In their first training camp under new head coach Benito Floro, the Canadian men's soccer team has been mostly treated to a man with a calm, calculating demeanour.
A day after playing to a scoreless tie against Mauritania in the first of two friendlies between the countries, Canada was put through a high-intensity scrimmage where special focus was placed on free kicks and corner kicks.
Floro stood in the middle of the action and, clearly displeased at something near the end of the session, lit into his players, at one point slamming a ball he was carrying to prove a point ahead of Tuesday's second match.
"The shouts and the screams are going to be something that we're going to have to get used to," said midfielder Julian de Guzman, who said the dressing down by the new coach reminded him of his four seasons playing with Spanish club Deportivo la Coruna.
'The most important thing is just to understand what he wants. This could change the national team in a huge way, in a positive way, and it's just a matter of getting everybody on the same page because the football that he has to offer is very special.'—Benito Floro
"The most important thing is just to understand what he wants.
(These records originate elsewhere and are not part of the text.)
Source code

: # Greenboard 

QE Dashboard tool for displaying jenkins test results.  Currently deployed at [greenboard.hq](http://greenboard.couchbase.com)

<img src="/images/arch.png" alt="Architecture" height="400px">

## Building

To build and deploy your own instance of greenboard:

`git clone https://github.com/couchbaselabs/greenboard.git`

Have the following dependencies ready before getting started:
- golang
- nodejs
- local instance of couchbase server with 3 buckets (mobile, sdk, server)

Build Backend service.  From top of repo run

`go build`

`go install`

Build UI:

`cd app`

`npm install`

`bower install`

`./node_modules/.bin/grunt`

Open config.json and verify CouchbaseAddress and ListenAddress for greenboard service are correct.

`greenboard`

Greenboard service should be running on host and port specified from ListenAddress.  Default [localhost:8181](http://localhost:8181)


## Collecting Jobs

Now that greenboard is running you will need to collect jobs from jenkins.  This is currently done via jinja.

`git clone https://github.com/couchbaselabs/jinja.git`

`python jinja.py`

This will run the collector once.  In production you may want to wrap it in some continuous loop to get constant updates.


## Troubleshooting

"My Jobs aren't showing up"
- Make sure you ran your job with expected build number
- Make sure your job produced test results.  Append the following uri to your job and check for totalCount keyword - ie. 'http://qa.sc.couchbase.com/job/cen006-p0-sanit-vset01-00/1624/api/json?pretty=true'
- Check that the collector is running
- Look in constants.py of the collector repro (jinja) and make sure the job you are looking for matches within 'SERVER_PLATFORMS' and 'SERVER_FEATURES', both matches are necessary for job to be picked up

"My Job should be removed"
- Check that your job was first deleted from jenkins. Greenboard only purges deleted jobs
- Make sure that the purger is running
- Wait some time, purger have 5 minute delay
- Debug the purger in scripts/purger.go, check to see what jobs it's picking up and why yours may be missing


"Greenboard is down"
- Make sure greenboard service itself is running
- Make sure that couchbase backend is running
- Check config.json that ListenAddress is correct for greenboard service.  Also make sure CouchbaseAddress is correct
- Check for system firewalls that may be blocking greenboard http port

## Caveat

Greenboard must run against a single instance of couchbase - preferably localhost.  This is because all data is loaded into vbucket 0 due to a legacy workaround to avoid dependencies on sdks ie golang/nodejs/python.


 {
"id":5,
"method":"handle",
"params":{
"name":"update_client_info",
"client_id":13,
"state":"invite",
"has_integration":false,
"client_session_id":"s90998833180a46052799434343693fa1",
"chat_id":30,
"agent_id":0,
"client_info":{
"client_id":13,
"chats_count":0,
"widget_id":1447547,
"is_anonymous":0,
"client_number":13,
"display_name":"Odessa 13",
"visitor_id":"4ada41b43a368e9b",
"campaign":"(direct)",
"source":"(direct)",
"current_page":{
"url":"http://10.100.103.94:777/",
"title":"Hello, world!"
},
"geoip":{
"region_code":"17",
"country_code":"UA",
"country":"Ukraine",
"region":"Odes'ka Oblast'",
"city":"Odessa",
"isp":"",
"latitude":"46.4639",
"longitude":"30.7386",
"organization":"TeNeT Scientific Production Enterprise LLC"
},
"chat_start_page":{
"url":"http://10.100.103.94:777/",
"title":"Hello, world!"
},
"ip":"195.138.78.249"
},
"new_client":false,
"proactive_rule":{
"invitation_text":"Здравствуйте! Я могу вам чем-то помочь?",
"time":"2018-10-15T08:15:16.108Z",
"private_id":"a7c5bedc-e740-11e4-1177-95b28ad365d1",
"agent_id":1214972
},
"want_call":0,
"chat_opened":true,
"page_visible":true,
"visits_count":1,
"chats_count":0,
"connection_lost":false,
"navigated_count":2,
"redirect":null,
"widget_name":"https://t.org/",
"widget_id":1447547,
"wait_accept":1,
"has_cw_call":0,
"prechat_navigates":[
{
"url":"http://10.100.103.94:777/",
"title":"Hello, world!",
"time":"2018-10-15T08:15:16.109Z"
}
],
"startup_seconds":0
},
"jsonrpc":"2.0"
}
This could change the national team in a huge way, in a positive way, and it's just a matter of getting everybody on the same page because the football that he has to offer is very special."
Floro briefly raised his voice again in a speech to the players at the end of the session.
While he didn't speak after practice, there was no ill will on the part of the players.
"That was the first time I'd seen it," said defender Adam Straith with a bit of a smile. "Every coach, in my opinion, has to do that sometimes when things aren't the way he wants them to be.
"I think the point came across and I think we'll be ready [Tuesday] to put in a good performance."
After years of struggles for the program and a 2014 World Cup qualifying campaign that went ended with a humiliating 8-1 defeat to Honduras in October, Floro is trying to overhaul the team's style of play.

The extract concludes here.